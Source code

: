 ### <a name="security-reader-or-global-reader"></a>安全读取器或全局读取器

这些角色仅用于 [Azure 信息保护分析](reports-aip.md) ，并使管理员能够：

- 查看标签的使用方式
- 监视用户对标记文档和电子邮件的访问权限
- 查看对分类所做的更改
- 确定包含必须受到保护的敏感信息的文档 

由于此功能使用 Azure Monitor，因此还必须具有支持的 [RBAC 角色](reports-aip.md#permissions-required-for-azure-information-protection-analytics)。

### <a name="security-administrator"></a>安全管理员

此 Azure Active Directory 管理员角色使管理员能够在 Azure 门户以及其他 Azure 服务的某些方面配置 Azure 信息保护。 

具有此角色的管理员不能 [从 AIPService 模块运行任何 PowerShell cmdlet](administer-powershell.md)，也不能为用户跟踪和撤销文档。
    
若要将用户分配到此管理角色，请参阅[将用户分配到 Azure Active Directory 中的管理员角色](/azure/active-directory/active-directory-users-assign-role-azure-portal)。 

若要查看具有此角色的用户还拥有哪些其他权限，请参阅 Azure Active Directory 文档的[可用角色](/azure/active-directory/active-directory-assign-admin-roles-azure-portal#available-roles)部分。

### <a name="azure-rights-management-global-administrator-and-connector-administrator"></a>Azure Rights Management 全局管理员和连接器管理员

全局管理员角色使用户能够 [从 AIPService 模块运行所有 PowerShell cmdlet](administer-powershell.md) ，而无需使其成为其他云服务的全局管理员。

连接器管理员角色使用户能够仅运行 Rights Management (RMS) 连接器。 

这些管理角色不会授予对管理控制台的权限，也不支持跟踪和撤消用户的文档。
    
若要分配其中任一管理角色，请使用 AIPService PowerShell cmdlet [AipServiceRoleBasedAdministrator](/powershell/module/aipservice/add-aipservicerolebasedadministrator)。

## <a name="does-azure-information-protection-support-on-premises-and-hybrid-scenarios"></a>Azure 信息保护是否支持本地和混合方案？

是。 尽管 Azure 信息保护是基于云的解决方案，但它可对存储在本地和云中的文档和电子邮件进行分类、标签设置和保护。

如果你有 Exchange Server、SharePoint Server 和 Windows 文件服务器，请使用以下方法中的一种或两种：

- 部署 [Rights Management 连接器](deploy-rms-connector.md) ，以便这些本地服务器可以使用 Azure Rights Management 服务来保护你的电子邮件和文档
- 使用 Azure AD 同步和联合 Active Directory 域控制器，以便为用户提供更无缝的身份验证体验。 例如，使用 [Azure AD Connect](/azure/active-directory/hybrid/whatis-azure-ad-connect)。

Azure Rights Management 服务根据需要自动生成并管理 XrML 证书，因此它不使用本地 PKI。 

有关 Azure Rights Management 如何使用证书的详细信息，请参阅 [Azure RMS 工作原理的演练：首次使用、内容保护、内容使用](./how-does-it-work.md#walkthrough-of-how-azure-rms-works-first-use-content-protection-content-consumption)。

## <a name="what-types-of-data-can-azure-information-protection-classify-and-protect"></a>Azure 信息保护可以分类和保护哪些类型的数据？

══════════

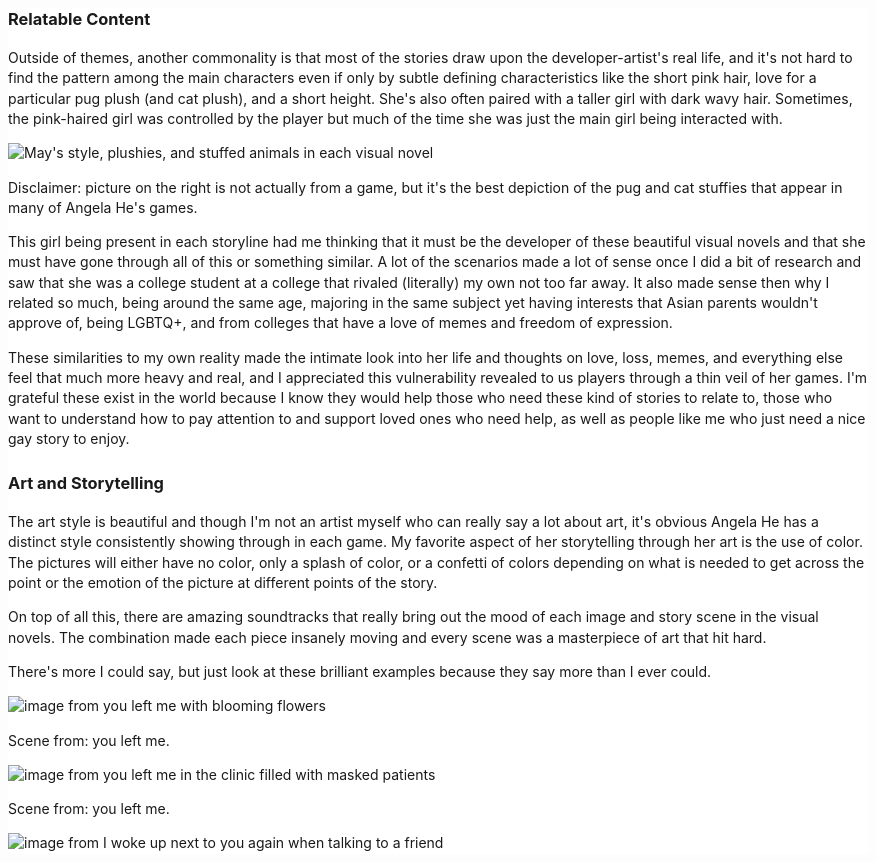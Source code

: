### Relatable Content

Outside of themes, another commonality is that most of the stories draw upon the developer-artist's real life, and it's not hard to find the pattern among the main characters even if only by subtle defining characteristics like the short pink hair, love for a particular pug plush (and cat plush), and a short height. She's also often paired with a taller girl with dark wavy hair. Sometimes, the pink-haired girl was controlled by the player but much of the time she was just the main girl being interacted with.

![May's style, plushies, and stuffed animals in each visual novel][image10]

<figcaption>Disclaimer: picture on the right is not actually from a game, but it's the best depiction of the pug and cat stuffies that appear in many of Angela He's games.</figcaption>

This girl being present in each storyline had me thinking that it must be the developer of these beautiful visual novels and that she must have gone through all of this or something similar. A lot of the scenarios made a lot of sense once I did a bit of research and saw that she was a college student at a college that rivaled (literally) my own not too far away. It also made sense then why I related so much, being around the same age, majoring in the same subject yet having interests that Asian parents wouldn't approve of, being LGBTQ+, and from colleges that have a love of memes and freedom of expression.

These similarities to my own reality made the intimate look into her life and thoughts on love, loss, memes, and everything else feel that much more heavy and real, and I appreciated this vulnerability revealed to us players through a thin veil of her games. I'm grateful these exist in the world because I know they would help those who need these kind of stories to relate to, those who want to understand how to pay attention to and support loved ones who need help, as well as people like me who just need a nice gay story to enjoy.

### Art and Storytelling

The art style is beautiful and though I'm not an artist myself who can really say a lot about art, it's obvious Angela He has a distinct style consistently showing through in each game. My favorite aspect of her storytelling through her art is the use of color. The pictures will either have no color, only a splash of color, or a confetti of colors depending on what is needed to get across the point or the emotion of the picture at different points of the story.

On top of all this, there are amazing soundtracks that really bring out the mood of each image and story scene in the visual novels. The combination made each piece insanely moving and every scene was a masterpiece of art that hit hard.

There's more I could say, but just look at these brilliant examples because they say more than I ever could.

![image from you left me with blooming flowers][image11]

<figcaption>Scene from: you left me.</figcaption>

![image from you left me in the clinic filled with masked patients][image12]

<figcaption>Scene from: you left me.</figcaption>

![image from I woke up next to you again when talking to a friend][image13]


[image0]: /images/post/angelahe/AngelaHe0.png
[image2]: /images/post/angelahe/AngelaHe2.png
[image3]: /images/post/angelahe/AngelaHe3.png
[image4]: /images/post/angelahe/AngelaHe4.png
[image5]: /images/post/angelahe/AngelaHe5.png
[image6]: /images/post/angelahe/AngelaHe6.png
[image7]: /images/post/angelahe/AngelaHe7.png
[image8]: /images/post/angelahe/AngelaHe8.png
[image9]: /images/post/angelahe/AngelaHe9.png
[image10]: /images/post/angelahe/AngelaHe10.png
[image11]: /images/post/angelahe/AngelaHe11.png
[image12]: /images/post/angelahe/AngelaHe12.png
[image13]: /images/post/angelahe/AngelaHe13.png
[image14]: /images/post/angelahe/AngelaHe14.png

══════════

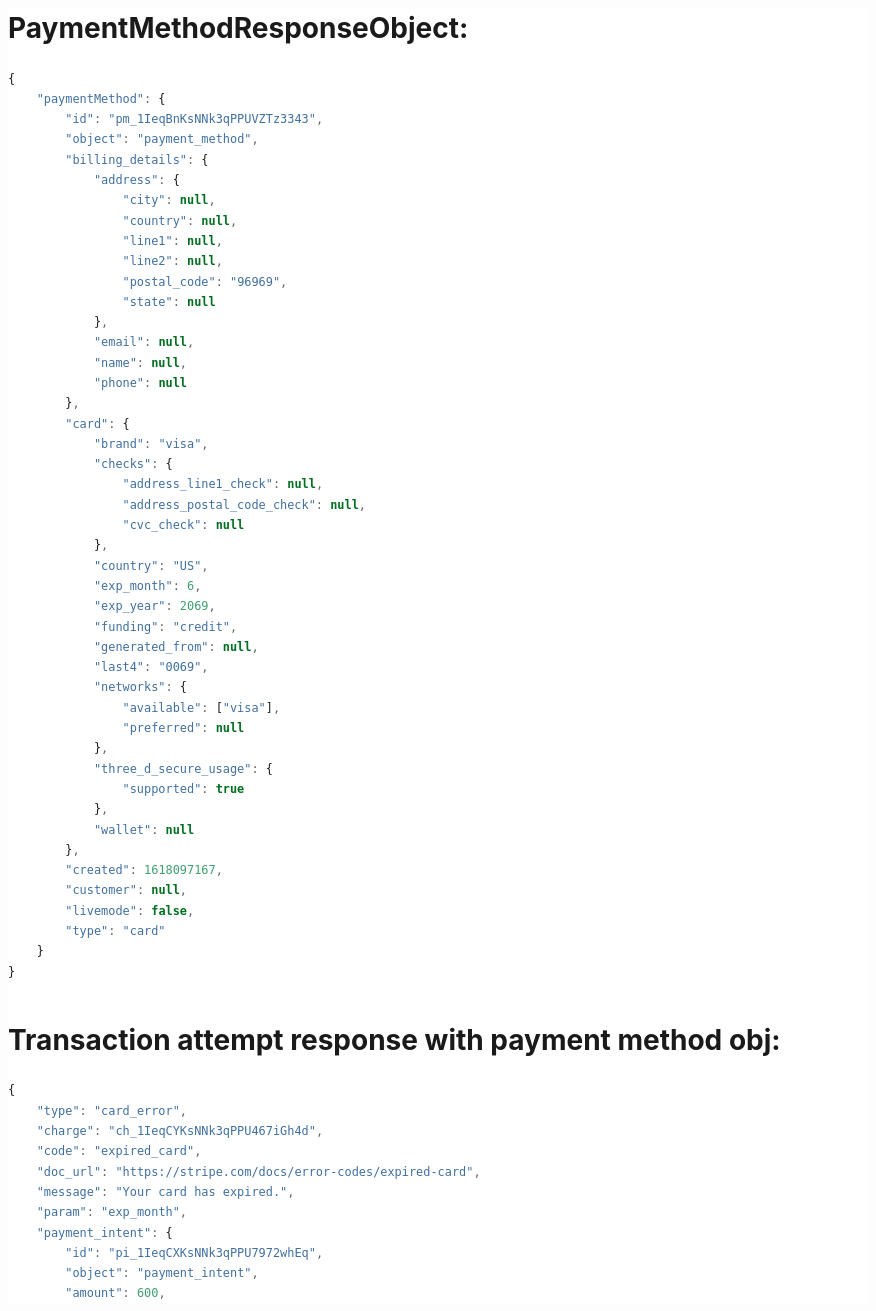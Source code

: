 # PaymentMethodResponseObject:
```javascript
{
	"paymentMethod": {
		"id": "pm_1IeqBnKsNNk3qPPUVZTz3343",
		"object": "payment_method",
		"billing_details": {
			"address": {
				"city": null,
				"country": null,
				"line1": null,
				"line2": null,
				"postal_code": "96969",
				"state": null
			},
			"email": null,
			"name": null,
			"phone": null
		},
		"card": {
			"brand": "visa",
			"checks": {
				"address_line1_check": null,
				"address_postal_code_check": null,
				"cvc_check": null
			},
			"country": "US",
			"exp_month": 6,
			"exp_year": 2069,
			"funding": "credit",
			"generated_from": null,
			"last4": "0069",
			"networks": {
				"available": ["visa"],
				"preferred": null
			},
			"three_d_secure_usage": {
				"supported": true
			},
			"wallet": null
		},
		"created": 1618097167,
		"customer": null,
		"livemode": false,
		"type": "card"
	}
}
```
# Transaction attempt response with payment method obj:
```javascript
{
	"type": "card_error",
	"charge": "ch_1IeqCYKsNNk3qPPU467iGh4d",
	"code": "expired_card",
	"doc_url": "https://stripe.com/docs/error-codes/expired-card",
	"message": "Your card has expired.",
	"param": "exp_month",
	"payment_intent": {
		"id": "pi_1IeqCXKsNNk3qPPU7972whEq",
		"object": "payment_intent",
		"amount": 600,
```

══════════

#### [WHAT IS EXPECTED]
Give only the number of lines in the entries above that hold the string "really".

#### [EXERCISE RESULT]
2